Dataset records

- - - - - - -

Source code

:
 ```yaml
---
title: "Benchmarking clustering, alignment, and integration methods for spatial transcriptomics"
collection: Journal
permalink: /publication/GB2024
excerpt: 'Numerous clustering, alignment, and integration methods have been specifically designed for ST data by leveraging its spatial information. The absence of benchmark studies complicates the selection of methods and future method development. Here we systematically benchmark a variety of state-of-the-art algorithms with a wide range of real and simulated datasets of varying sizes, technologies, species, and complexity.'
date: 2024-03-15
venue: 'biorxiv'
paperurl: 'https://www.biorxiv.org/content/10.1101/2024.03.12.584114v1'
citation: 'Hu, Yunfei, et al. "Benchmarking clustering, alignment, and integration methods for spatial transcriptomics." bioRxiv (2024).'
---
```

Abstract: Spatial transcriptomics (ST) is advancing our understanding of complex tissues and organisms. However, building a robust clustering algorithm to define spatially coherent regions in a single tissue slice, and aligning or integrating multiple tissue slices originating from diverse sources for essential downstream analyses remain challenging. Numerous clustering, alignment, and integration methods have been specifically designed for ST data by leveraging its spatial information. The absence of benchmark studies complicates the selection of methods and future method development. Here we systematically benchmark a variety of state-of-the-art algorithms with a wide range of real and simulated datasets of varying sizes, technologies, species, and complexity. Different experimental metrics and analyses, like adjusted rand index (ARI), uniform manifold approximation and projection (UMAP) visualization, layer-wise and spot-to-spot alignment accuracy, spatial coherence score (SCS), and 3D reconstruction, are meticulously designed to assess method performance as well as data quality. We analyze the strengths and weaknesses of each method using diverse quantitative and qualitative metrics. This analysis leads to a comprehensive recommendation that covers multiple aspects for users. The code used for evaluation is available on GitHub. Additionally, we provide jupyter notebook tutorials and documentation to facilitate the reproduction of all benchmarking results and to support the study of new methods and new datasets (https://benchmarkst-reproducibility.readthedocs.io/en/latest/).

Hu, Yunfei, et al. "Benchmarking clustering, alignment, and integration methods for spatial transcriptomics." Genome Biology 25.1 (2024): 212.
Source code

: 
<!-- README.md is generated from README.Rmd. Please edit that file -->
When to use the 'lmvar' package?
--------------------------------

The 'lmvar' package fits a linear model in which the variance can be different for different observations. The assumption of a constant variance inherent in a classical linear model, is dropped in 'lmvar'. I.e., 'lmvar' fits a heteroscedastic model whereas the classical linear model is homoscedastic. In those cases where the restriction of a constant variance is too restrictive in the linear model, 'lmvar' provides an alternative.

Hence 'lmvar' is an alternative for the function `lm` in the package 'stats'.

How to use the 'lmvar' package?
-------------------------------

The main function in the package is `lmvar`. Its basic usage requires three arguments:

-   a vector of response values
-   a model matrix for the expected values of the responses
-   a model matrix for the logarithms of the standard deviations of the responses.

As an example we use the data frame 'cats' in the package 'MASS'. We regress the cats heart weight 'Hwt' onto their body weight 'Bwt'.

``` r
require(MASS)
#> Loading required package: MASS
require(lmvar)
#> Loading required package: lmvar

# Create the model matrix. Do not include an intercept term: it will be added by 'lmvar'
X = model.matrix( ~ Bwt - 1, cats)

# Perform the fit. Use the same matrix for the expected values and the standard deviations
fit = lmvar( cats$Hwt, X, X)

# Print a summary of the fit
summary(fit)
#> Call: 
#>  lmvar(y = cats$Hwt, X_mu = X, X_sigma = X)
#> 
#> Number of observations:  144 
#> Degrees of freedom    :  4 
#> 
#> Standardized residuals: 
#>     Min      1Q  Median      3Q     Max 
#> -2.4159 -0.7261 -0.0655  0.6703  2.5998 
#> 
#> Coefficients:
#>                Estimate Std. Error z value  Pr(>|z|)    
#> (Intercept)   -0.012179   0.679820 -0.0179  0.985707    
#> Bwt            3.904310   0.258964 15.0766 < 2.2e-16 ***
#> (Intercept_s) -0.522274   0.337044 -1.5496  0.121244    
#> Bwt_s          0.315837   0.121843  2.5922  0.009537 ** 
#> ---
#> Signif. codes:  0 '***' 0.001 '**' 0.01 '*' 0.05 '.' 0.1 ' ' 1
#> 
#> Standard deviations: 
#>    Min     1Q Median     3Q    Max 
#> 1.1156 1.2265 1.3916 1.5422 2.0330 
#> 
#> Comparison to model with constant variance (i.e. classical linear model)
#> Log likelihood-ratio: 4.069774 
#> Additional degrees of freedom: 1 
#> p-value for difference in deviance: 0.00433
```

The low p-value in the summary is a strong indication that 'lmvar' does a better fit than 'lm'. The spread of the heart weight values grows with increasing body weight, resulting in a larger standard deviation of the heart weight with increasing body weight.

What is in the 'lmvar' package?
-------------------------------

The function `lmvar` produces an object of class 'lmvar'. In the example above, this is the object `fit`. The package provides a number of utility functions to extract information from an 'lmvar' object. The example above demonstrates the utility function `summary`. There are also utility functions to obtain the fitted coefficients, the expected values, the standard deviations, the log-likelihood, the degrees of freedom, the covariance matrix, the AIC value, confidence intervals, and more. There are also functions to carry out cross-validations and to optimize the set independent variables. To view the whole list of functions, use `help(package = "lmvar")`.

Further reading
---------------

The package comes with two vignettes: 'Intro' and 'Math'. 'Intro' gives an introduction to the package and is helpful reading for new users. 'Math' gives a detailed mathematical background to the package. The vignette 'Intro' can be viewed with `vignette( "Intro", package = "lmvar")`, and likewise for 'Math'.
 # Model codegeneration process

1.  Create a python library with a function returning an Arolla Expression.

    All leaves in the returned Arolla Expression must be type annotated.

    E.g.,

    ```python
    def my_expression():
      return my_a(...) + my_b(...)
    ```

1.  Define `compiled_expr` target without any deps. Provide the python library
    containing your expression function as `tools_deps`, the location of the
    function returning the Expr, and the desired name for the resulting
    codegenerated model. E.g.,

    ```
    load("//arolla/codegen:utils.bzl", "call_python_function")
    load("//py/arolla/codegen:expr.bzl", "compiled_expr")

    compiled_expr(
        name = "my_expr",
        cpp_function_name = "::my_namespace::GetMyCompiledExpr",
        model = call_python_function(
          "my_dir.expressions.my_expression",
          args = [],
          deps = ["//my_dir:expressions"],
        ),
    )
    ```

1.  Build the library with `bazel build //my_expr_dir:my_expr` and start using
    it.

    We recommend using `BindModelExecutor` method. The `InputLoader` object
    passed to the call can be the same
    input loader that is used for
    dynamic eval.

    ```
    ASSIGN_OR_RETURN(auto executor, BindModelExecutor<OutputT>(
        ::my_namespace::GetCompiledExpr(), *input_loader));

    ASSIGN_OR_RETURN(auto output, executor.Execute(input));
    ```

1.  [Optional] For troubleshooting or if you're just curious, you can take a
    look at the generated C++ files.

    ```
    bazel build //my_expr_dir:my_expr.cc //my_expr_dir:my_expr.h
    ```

- - - - - - -

# DIRECTIONS FOR THIS TASK
Repeat the records above exactly.

# WORKED SOLUTION
Source code

:
 ```yaml
---
title: "Benchmarking clustering, alignment, and integration methods for spatial transcriptomics"
collection: Journal
permalink: /publication/GB2024
excerpt: 'Numerous clustering, alignment, and integration methods have been specifically designed for ST data by leveraging its spatial information. The absence of benchmark studies complicates the selection of methods and future method development. Here we systematically benchmark a variety of state-of-the-art algorithms with a wide range of real and simulated datasets of varying sizes, technologies, species, and complexity.'
date: 2024-03-15
venue: 'biorxiv'
paperurl: 'https://www.biorxiv.org/content/10.1101/2024.03.12.584114v1'
citation: 'Hu, Yunfei, et al. "Benchmarking clustering, alignment, and integration methods for spatial transcriptomics." bioRxiv (2024).'
---
```

Abstract: Spatial transcriptomics (ST) is advancing our understanding of complex tissues and organisms. However, building a robust clustering algorithm to define spatially coherent regions in a single tissue slice, and aligning or integrating multiple tissue slices originating from diverse sources for essential downstream analyses remain challenging. Numerous clustering, alignment, and integration methods have been specifically designed for ST data by leveraging its spatial information. The absence of benchmark studies complicates the selection of methods and future method development. Here we systematically benchmark a variety of state-of-the-art algorithms with a wide range of real and simulated datasets of varying sizes, technologies, species, and complexity. Different experimental metrics and analyses, like adjusted rand index (ARI), uniform manifold approximation and projection (UMAP) visualization, layer-wise and spot-to-spot alignment accuracy, spatial coherence score (SCS), and 3D reconstruction, are meticulously designed to assess method performance as well as data quality. We analyze the strengths and weaknesses of each method using diverse quantitative and qualitative metrics. This analysis leads to a comprehensive recommendation that covers multiple aspects for users. The code used for evaluation is available on GitHub. Additionally, we provide jupyter notebook tutorials and documentation to facilitate the reproduction of all benchmarking results and to support the study of new methods and new datasets (https://benchmarkst-reproducibility.readthedocs.io/en/latest/).

Hu, Yunfei, et al. "Benchmarking clustering, alignment, and integration methods for spatial transcriptomics." Genome Biology 25.1 (2024): 212.
Source code

: 
<!-- README.md is generated from README.Rmd. Please edit that file -->
When to use the 'lmvar' package?
--------------------------------

The 'lmvar' package fits a linear model in which the variance can be different for different observations. The assumption of a constant variance inherent in a classical linear model, is dropped in 'lmvar'. I.e., 'lmvar' fits a heteroscedastic model whereas the classical linear model is homoscedastic. In those cases where the restriction of a constant variance is too restrictive in the linear model, 'lmvar' provides an alternative.

Hence 'lmvar' is an alternative for the function `lm` in the package 'stats'.

How to use the 'lmvar' package?
-------------------------------

The main function in the package is `lmvar`. Its basic usage requires three arguments:

-   a vector of response values
-   a model matrix for the expected values of the responses
-   a model matrix for the logarithms of the standard deviations of the responses.

As an example we use the data frame 'cats' in the package 'MASS'. We regress the cats heart weight 'Hwt' onto their body weight 'Bwt'.

``` r
require(MASS)
#> Loading required package: MASS
require(lmvar)
#> Loading required package: lmvar

# Create the model matrix. Do not include an intercept term: it will be added by 'lmvar'
X = model.matrix( ~ Bwt - 1, cats)

# Perform the fit. Use the same matrix for the expected values and the standard deviations
fit = lmvar( cats$Hwt, X, X)

# Print a summary of the fit
summary(fit)
#> Call: 
#>  lmvar(y = cats$Hwt, X_mu = X, X_sigma = X)
#> 
#> Number of observations:  144 
#> Degrees of freedom    :  4 
#> 
#> Standardized residuals: 
#>     Min      1Q  Median      3Q     Max 
#> -2.4159 -0.7261 -0.0655  0.6703  2.5998 
#> 
#> Coefficients:
#>                Estimate Std. Error z value  Pr(>|z|)    
#> (Intercept)   -0.012179   0.679820 -0.0179  0.985707    
#> Bwt            3.904310   0.258964 15.0766 < 2.2e-16 ***
#> (Intercept_s) -0.522274   0.337044 -1.5496  0.121244    
#> Bwt_s          0.315837   0.121843  2.5922  0.009537 ** 
#> ---
#> Signif. codes:  0 '***' 0.001 '**' 0.01 '*' 0.05 '.' 0.1 ' ' 1
#> 
#> Standard deviations: 
#>    Min     1Q Median     3Q    Max 
#> 1.1156 1.2265 1.3916 1.5422 2.0330 
#> 
#> Comparison to model with constant variance (i.e. classical linear model)
#> Log likelihood-ratio: 4.069774 
#> Additional degrees of freedom: 1 
#> p-value for difference in deviance: 0.00433
```

The low p-value in the summary is a strong indication that 'lmvar' does a better fit than 'lm'. The spread of the heart weight values grows with increasing body weight, resulting in a larger standard deviation of the heart weight with increasing body weight.

What is in the 'lmvar' package?
-------------------------------

The function `lmvar` produces an object of class 'lmvar'. In the example above, this is the object `fit`. The package provides a number of utility functions to extract information from an 'lmvar' object. The example above demonstrates the utility function `summary`. There are also utility functions to obtain the fitted coefficients, the expected values, the standard deviations, the log-likelihood, the degrees of freedom, the covariance matrix, the AIC value, confidence intervals, and more. There are also functions to carry out cross-validations and to optimize the set independent variables. To view the whole list of functions, use `help(package = "lmvar")`.

Further reading
---------------

The package comes with two vignettes: 'Intro' and 'Math'. 'Intro' gives an introduction to the package and is helpful reading for new users. 'Math' gives a detailed mathematical background to the package. The vignette 'Intro' can be viewed with `vignette( "Intro", package = "lmvar")`, and likewise for 'Math'.
 # Model codegeneration process

1.  Create a python library with a function returning an Arolla Expression.

    All leaves in the returned Arolla Expression must be type annotated.

    E.g.,

    ```python
    def my_expression():
      return my_a(...) + my_b(...)
    ```

1.  Define `compiled_expr` target without any deps. Provide the python library
    containing your expression function as `tools_deps`, the location of the
    function returning the Expr, and the desired name for the resulting
    codegenerated model. E.g.,

    ```
    load("//arolla/codegen:utils.bzl", "call_python_function")
    load("//py/arolla/codegen:expr.bzl", "compiled_expr")

    compiled_expr(
        name = "my_expr",
        cpp_function_name = "::my_namespace::GetMyCompiledExpr",
        model = call_python_function(
          "my_dir.expressions.my_expression",
          args = [],
          deps = ["//my_dir:expressions"],
        ),
    )
    ```

1.  Build the library with `bazel build //my_expr_dir:my_expr` and start using
    it.

    We recommend using `BindModelExecutor` method. The `InputLoader` object
    passed to the call can be the same
    input loader that is used for
    dynamic eval.

    ```
    ASSIGN_OR_RETURN(auto executor, BindModelExecutor<OutputT>(
        ::my_namespace::GetCompiledExpr(), *input_loader));

    ASSIGN_OR_RETURN(auto output, executor.Execute(input));
    ```

1.  [Optional] For troubleshooting or if you're just curious, you can take a
    look at the generated C++ files.

    ```
    bazel build //my_expr_dir:my_expr.cc //my_expr_dir:my_expr.h
    ```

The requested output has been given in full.